§ **AIM OF THE TASK**
State only how many lines below include the word "blob".

§ **RECORDS TO PROCESS**
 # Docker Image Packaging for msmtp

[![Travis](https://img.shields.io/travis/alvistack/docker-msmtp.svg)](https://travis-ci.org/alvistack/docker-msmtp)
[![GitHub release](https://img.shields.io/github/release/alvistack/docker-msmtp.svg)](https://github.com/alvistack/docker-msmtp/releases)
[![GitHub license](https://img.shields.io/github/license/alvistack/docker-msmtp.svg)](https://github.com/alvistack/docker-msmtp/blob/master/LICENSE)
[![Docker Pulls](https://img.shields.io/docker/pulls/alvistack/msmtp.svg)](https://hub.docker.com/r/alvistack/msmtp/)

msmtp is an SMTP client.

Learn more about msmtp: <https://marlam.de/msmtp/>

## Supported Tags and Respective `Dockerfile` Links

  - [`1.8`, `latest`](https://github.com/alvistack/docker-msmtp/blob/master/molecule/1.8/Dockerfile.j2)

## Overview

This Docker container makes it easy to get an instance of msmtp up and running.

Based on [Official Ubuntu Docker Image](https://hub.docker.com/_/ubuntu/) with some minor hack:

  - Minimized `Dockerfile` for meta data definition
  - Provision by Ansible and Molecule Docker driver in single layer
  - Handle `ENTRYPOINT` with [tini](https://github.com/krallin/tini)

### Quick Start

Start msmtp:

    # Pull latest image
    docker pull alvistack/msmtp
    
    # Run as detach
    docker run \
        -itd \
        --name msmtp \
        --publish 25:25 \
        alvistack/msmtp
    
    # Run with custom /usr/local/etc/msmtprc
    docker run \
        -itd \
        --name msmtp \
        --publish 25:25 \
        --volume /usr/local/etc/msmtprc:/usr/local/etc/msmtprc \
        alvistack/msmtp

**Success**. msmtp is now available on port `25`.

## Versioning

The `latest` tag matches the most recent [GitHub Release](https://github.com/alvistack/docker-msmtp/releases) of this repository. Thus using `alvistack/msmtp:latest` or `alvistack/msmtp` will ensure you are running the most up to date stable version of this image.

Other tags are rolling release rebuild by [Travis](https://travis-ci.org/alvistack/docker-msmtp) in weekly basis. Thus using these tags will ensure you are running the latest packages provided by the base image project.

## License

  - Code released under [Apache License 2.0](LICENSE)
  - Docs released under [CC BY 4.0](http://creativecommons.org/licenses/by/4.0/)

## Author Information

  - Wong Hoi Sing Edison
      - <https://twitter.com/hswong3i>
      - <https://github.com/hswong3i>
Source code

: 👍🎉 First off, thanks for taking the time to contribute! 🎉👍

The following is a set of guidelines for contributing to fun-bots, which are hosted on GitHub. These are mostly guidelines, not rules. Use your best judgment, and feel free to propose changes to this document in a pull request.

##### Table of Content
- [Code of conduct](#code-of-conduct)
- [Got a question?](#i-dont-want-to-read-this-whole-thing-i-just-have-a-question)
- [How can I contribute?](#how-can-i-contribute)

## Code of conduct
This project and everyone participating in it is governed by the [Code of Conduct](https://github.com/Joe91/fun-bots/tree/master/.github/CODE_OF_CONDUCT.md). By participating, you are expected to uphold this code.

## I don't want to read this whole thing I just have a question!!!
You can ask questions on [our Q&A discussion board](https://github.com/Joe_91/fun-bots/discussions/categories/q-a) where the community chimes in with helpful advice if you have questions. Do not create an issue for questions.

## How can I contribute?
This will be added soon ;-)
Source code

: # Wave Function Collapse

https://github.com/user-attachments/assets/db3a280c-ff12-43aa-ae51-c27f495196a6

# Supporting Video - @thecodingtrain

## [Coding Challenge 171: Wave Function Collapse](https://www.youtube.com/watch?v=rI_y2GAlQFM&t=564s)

§ **YOUR SOLUTION**
2